Segment Start: Information shown

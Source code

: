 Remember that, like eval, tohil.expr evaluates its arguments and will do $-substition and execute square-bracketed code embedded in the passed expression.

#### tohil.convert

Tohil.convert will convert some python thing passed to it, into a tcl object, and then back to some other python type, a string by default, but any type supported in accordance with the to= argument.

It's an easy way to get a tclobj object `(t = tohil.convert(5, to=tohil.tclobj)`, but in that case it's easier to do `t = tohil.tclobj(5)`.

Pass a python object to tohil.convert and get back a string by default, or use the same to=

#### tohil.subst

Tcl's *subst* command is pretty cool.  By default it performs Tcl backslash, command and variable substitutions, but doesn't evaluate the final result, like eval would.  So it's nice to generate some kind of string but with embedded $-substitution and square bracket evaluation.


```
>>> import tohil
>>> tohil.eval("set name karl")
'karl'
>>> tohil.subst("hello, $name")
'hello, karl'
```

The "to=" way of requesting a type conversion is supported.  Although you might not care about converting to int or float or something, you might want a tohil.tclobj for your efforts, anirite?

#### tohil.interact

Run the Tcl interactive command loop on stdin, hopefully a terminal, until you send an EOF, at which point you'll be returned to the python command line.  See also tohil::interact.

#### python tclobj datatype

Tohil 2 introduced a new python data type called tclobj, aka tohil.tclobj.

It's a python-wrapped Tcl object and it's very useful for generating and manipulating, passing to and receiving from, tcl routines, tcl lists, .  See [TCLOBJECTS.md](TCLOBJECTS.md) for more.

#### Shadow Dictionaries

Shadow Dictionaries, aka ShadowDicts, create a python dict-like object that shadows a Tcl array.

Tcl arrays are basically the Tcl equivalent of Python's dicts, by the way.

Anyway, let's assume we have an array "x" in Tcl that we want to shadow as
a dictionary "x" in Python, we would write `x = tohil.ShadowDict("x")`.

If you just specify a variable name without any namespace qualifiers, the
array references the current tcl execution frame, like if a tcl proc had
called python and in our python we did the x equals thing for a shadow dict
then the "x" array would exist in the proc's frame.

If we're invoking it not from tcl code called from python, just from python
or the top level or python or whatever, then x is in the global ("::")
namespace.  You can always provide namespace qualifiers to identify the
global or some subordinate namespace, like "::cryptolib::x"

Segment End: Information shown

> _Task prompt_:
With the first line of the records as the start and the line holding "#### tohil.convert" as the end, please copy exactly those lines and no others.

> _Solution for this problem_:
Source code

: Remember that, like eval, tohil.expr evaluates its arguments and will do $-substition and execute square-bracketed code embedded in the passed expression.

#### tohil.convert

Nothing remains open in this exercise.